[Start of Attachment]

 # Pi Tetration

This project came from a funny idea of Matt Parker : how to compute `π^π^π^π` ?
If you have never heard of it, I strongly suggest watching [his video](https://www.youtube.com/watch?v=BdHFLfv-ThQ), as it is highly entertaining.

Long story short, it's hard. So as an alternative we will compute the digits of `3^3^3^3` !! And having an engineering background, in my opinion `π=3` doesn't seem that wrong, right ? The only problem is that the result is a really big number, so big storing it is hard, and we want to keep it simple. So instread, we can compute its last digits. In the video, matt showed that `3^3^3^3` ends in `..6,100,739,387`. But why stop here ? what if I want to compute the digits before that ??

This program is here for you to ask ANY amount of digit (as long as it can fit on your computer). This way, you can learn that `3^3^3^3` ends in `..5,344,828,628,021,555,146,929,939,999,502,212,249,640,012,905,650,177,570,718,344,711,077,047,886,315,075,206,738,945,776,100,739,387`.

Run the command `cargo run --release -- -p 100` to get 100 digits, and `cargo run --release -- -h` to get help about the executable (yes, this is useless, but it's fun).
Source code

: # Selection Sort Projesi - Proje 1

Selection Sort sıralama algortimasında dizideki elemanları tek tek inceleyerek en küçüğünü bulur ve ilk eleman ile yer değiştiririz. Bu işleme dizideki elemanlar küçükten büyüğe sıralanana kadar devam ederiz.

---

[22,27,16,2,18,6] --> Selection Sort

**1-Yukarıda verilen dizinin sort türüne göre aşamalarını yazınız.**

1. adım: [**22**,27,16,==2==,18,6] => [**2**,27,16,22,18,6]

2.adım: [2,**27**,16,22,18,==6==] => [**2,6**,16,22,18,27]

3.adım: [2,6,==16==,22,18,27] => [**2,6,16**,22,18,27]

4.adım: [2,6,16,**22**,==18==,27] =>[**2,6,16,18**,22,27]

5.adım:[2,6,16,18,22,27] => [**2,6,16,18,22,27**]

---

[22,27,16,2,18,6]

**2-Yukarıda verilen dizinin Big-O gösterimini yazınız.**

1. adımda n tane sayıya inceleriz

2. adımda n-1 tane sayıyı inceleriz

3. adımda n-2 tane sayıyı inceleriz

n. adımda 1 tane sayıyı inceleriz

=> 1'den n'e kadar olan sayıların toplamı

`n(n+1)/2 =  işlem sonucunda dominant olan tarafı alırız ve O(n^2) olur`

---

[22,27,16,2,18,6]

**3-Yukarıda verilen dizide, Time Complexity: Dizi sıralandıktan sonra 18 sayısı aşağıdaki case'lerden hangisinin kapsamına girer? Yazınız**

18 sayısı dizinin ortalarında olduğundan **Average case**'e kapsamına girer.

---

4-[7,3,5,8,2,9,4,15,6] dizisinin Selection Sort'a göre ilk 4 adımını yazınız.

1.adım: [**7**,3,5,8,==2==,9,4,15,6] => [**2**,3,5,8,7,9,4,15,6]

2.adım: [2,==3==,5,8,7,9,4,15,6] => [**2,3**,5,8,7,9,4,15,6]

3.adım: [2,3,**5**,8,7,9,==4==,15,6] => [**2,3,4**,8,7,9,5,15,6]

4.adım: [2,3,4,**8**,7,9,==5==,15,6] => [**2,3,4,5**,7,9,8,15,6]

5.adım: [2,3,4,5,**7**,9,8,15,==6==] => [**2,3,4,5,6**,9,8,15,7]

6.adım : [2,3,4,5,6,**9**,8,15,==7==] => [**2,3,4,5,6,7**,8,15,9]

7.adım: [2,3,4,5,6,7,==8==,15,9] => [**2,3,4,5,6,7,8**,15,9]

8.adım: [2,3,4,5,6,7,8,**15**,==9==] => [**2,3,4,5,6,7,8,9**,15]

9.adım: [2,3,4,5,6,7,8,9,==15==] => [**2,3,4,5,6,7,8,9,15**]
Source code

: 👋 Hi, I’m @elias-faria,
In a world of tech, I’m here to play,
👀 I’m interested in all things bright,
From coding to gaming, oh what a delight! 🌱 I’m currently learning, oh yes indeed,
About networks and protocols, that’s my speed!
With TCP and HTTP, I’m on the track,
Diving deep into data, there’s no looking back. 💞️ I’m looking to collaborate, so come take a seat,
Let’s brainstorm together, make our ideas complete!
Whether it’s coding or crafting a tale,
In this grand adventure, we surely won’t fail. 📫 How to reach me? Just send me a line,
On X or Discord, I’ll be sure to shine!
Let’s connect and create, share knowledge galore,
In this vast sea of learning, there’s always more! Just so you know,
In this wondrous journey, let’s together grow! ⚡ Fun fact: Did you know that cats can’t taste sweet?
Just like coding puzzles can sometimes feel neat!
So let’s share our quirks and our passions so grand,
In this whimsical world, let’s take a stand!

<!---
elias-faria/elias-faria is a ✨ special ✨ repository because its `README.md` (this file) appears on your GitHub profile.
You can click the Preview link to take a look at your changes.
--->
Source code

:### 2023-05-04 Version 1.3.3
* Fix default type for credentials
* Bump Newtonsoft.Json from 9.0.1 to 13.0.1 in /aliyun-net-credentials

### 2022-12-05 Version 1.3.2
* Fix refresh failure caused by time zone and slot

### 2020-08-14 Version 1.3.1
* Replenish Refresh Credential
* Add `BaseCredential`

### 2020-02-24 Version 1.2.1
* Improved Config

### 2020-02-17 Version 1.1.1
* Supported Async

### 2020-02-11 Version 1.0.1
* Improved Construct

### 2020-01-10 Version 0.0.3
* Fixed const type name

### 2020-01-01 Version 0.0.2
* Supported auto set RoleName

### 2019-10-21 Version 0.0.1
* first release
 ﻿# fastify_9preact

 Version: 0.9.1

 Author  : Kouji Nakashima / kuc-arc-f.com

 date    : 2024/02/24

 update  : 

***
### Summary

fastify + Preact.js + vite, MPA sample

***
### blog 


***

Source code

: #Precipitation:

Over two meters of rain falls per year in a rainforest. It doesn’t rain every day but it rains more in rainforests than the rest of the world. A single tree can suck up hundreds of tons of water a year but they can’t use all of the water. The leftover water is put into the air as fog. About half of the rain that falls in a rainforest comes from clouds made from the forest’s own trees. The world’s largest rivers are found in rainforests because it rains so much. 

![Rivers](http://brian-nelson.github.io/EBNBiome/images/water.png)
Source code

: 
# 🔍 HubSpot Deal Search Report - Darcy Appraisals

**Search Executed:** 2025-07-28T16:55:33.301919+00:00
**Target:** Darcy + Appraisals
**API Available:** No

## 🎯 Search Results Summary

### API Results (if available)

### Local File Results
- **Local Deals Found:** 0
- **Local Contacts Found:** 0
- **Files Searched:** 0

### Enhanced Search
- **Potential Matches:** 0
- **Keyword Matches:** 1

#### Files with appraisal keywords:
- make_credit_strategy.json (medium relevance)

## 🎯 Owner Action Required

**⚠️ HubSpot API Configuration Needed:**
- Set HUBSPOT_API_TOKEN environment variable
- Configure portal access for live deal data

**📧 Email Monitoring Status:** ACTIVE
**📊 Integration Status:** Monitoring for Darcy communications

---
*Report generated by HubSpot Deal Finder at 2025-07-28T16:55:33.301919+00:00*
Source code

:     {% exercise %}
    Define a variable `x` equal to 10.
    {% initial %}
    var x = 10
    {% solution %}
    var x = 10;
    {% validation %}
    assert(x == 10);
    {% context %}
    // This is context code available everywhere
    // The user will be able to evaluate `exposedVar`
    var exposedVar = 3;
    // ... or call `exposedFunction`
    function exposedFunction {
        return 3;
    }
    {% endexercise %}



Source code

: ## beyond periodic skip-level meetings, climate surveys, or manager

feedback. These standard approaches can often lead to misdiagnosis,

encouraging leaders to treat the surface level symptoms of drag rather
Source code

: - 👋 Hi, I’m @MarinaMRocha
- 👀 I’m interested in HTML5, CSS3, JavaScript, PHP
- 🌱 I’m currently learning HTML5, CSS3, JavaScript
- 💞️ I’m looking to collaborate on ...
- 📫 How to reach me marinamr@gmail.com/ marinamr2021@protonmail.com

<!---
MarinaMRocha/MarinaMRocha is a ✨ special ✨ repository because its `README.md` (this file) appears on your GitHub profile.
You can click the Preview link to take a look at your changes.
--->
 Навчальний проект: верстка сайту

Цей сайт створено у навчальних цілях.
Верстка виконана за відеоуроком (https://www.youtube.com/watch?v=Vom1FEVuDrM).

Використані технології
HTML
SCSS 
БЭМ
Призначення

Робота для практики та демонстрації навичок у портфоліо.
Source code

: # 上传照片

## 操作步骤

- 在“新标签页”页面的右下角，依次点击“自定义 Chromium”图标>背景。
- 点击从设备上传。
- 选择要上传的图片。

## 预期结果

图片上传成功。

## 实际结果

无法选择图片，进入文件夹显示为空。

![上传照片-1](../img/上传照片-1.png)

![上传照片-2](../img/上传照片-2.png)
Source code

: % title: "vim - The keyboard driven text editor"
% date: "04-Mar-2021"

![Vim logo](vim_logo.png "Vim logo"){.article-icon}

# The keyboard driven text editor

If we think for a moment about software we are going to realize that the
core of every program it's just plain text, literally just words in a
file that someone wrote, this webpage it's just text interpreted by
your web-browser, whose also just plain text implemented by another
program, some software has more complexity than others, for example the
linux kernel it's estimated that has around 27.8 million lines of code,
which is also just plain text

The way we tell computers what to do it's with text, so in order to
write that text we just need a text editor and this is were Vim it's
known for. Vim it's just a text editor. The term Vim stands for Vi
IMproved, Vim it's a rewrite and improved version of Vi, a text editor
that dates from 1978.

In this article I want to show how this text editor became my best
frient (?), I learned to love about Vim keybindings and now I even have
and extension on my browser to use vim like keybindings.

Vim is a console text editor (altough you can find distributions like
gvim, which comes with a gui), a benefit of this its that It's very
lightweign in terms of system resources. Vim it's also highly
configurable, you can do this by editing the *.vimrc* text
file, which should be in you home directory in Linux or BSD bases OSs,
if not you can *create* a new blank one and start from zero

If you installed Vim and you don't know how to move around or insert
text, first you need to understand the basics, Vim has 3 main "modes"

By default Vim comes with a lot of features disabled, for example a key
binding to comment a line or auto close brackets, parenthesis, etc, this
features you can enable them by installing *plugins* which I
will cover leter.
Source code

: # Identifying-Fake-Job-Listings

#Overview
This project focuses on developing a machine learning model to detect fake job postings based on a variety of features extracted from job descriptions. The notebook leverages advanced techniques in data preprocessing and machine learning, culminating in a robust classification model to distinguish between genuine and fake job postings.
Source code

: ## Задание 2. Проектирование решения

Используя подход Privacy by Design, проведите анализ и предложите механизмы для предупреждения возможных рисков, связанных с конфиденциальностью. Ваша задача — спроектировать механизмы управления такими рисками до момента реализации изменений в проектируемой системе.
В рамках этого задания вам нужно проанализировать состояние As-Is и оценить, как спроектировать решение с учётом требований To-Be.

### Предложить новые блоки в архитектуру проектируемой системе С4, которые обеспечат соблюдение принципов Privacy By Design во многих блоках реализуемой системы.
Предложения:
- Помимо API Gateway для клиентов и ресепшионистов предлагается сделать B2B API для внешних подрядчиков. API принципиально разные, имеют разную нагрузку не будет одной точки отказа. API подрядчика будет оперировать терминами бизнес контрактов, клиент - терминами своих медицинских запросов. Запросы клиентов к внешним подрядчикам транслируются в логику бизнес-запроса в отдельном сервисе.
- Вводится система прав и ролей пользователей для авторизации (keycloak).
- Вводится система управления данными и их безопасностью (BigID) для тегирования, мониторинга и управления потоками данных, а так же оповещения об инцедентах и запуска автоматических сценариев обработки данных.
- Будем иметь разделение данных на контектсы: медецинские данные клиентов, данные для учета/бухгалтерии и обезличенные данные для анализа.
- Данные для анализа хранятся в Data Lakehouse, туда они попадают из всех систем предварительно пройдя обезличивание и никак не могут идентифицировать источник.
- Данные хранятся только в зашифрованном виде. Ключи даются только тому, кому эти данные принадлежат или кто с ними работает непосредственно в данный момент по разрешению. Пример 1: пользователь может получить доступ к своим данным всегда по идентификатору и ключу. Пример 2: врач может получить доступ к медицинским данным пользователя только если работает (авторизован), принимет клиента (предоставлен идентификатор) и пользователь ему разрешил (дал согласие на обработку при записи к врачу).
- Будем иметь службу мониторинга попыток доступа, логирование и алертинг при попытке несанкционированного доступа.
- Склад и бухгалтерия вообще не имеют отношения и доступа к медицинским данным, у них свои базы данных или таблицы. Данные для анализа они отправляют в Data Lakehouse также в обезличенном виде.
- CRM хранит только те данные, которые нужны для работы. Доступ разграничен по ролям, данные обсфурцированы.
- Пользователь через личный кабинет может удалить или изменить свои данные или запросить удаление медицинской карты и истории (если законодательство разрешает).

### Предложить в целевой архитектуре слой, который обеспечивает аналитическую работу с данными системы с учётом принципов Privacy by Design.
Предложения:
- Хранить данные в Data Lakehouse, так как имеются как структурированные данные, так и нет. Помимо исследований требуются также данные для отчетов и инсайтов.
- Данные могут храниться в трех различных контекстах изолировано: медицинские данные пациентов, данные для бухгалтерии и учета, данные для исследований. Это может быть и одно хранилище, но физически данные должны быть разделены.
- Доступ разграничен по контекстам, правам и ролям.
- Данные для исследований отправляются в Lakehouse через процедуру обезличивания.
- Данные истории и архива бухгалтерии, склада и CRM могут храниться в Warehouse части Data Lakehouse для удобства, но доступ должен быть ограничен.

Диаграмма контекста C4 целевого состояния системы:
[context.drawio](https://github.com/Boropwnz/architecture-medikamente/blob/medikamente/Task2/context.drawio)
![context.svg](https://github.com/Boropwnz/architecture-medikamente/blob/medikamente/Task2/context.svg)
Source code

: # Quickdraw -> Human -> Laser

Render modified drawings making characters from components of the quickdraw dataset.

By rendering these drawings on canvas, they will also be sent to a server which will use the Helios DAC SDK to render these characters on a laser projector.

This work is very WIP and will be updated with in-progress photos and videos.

[End of Attachment]

## Your objective
Scan the records above, then copy out each line that mentions "share".

## Answer space
Let’s connect and create, share knowledge galore,
So let’s share our quirks and our passions so grand,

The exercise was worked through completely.